Yu Sheng hadn’t expected it. The air in his lungs got squeezed out. Forget warmth—he felt like seven hydraulic clamps had snapped shut from every angle. “Loosen… loosen… I’m dying… tails…”
Only then did Foxy snap back to herself. She jumped away in panic. “Ah! Sorry, Benefactor—I got excited and—”
Yu Sheng, barely alive, braced his hands on his knees and panted. It took him a long moment before he could wave weakly. “How are your tails that strong too?!”
“That scared me too!” Irene protested. “One tail swung over and almost knocked me off!”
Foxy kept apologizing, ears flattened to her scalp.
But it was obvious she was still happy.
It wasn’t the shallow excitement of a lucky escape. It was a deep, complete relief—stronger even than the first moment she’d fled the otherworld.
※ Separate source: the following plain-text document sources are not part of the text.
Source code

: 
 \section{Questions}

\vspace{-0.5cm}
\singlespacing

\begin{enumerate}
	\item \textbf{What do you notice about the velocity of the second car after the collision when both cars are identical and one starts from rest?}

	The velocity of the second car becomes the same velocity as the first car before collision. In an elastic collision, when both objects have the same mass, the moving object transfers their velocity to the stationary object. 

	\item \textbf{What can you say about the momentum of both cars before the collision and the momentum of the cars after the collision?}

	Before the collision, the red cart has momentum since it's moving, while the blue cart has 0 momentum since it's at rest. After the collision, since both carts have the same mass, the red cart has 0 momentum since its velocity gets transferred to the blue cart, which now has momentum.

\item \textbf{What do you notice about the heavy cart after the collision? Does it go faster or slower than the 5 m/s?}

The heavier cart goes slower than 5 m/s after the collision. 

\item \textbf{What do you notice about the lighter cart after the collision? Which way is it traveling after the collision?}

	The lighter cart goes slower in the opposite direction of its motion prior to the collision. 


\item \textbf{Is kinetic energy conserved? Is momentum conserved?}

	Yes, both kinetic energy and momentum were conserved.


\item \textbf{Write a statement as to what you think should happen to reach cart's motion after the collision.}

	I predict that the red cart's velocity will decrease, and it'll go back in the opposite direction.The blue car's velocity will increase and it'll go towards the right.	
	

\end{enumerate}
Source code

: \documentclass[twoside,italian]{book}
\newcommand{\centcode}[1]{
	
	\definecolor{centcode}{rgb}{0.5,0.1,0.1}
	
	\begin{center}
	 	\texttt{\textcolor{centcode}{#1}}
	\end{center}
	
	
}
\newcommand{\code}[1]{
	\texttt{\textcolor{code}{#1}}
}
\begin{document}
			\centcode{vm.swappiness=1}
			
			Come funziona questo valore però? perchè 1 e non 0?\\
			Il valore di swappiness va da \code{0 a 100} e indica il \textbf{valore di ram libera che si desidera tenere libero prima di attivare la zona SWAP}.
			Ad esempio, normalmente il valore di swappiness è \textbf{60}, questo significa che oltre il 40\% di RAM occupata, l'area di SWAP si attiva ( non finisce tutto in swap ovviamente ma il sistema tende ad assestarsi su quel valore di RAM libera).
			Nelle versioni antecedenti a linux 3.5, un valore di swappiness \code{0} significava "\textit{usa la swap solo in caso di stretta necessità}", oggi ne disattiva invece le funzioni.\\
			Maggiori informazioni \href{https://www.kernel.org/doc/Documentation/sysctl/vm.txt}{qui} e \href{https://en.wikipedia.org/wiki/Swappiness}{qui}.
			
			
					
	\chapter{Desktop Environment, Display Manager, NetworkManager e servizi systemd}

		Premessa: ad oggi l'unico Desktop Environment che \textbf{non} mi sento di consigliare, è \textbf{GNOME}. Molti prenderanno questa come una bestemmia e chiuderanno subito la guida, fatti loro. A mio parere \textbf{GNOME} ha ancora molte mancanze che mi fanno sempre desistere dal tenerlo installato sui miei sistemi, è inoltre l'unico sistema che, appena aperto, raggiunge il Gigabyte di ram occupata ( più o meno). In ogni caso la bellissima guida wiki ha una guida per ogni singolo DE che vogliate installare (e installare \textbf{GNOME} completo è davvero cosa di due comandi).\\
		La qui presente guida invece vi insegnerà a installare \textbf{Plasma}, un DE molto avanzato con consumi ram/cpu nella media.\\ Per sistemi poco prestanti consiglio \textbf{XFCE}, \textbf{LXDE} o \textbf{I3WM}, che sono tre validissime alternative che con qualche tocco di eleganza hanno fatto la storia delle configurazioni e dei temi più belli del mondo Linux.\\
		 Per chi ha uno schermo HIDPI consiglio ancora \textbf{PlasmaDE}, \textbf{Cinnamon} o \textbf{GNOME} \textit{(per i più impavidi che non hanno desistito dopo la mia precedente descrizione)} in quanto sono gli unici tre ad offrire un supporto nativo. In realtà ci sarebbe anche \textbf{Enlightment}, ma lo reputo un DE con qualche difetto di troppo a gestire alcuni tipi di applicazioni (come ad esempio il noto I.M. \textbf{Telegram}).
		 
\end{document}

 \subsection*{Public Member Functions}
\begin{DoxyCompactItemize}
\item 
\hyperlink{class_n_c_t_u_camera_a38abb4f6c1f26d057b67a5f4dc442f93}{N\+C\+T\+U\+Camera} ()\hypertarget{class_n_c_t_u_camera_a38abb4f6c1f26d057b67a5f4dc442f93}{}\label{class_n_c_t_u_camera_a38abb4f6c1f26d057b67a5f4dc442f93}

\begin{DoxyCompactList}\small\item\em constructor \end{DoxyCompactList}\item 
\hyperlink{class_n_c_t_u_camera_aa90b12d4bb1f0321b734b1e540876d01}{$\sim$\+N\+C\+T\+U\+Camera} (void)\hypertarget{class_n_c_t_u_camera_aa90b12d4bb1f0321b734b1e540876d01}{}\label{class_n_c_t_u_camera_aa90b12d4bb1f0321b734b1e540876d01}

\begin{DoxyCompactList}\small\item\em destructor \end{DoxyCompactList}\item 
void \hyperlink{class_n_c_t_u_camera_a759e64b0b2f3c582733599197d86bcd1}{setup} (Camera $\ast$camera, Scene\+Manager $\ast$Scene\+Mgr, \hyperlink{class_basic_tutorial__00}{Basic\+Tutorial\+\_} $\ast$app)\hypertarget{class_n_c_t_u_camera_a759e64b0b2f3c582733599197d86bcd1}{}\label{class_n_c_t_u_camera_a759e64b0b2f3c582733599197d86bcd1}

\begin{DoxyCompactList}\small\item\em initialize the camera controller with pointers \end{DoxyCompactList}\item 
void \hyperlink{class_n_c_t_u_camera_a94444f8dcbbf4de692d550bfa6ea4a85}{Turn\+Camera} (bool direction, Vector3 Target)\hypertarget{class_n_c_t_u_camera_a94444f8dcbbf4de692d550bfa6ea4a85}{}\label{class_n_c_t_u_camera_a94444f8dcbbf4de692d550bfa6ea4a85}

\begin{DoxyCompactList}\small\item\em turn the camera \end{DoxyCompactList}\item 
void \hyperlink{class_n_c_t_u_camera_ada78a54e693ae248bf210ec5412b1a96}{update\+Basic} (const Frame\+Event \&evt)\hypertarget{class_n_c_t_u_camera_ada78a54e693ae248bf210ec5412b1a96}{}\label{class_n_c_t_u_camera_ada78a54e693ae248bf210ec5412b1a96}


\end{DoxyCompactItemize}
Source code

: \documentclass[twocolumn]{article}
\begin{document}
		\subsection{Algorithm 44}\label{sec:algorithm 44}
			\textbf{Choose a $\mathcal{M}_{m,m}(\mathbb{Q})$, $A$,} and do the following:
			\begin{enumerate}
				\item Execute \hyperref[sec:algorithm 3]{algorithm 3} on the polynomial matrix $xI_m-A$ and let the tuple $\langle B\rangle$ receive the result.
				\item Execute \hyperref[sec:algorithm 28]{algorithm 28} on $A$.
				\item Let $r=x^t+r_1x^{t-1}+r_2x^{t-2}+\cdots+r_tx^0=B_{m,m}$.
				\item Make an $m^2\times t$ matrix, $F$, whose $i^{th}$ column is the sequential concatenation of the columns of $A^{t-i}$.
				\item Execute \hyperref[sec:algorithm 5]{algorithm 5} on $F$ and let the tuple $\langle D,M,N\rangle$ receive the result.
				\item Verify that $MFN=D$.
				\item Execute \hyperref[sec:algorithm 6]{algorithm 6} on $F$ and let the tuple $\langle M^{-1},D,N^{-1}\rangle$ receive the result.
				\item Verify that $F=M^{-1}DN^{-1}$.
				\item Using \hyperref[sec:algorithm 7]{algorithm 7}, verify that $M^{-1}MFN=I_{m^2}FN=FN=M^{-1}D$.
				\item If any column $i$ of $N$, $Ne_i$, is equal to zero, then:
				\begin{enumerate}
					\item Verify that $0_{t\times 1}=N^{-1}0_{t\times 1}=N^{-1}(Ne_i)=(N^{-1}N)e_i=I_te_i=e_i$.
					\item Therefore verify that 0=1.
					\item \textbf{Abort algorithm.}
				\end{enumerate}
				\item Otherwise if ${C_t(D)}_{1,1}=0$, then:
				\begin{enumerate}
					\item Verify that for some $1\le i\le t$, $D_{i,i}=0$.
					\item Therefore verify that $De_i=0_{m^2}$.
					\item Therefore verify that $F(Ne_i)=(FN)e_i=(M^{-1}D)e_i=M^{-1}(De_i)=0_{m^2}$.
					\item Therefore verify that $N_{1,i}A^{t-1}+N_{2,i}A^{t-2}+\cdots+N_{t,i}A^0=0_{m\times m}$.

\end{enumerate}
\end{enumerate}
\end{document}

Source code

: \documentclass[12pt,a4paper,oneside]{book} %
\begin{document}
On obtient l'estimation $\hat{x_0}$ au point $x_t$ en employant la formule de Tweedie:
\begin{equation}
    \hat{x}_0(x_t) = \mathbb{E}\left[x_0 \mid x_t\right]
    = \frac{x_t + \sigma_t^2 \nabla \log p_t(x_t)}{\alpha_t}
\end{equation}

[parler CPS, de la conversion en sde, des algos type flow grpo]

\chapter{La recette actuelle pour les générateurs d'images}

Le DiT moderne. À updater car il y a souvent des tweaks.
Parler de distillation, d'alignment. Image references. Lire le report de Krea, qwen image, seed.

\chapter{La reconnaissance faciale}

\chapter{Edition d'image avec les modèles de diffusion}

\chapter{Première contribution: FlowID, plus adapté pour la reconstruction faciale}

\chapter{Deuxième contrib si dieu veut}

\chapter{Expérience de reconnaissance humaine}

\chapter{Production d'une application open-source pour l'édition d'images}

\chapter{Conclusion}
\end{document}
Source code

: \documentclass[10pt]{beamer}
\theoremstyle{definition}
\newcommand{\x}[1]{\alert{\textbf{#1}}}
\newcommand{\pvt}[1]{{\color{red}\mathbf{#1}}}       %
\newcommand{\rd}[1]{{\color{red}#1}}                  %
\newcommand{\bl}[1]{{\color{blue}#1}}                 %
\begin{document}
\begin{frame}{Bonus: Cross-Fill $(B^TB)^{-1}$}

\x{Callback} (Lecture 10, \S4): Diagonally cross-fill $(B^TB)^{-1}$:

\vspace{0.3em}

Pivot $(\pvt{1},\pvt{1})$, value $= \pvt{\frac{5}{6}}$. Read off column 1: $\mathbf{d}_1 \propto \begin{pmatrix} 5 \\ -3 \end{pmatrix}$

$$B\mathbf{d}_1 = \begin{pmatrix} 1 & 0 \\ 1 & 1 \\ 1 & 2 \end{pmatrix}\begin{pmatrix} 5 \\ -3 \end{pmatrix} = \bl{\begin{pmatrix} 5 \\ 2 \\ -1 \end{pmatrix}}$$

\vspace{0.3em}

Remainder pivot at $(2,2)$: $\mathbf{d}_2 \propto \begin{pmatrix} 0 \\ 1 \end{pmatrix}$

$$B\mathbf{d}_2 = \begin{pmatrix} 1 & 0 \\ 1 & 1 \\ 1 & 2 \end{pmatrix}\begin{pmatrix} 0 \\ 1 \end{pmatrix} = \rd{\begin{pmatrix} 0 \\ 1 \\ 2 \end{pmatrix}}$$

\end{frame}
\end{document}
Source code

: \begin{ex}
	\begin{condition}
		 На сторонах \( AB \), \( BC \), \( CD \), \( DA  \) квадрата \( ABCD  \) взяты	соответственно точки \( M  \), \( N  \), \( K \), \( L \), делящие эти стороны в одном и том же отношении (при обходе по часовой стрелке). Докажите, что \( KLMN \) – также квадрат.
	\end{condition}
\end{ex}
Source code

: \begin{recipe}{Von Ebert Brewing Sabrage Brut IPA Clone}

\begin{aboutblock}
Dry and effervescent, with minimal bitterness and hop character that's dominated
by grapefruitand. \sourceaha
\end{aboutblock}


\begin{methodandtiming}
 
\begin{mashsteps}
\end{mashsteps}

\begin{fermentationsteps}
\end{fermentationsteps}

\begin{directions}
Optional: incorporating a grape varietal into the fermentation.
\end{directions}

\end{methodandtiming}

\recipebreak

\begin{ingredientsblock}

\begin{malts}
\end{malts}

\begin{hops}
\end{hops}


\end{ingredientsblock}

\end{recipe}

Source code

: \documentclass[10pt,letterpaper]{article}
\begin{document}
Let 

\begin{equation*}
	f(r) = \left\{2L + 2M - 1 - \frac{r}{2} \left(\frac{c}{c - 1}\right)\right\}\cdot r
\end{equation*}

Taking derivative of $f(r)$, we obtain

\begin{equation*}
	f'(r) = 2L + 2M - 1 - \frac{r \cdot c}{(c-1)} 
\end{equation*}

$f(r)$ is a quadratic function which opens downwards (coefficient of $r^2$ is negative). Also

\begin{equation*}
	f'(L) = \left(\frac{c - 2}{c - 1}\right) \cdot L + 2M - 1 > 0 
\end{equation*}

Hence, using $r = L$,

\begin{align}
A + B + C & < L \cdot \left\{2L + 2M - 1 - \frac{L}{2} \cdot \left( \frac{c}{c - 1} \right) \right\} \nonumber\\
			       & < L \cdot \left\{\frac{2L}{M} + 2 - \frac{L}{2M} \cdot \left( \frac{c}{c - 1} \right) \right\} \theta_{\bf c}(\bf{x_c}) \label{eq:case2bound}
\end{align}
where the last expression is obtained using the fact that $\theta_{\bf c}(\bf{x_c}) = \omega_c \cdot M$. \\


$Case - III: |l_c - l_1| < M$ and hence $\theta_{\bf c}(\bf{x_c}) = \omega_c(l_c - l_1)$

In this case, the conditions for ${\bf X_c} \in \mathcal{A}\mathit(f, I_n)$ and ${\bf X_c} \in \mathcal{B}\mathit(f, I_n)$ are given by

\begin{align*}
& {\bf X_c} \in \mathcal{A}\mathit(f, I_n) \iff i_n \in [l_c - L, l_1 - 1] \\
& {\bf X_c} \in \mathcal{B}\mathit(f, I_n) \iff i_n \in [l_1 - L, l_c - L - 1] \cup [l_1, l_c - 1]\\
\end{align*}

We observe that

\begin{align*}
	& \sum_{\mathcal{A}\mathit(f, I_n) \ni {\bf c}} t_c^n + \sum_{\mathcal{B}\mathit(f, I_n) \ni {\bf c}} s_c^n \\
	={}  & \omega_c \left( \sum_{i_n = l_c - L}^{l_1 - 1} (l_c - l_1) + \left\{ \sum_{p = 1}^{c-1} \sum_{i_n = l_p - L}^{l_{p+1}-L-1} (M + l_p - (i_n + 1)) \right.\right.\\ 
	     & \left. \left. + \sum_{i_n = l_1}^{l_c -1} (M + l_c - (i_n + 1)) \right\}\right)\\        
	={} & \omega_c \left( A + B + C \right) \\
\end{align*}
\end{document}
By the time Yu Sheng finally caught his breath—and, as a bonus, repaired a few minor bone cracks—he patted Foxy’s head until she calmed down. Then he straightened and looked toward the distance.
Irene noticed at once and leaned toward Foxy. “I think he’s about to come up with another idea…”
“Should we walk farther out?” Yu Sheng asked, exactly as expected. “What do you think is outside the valley?”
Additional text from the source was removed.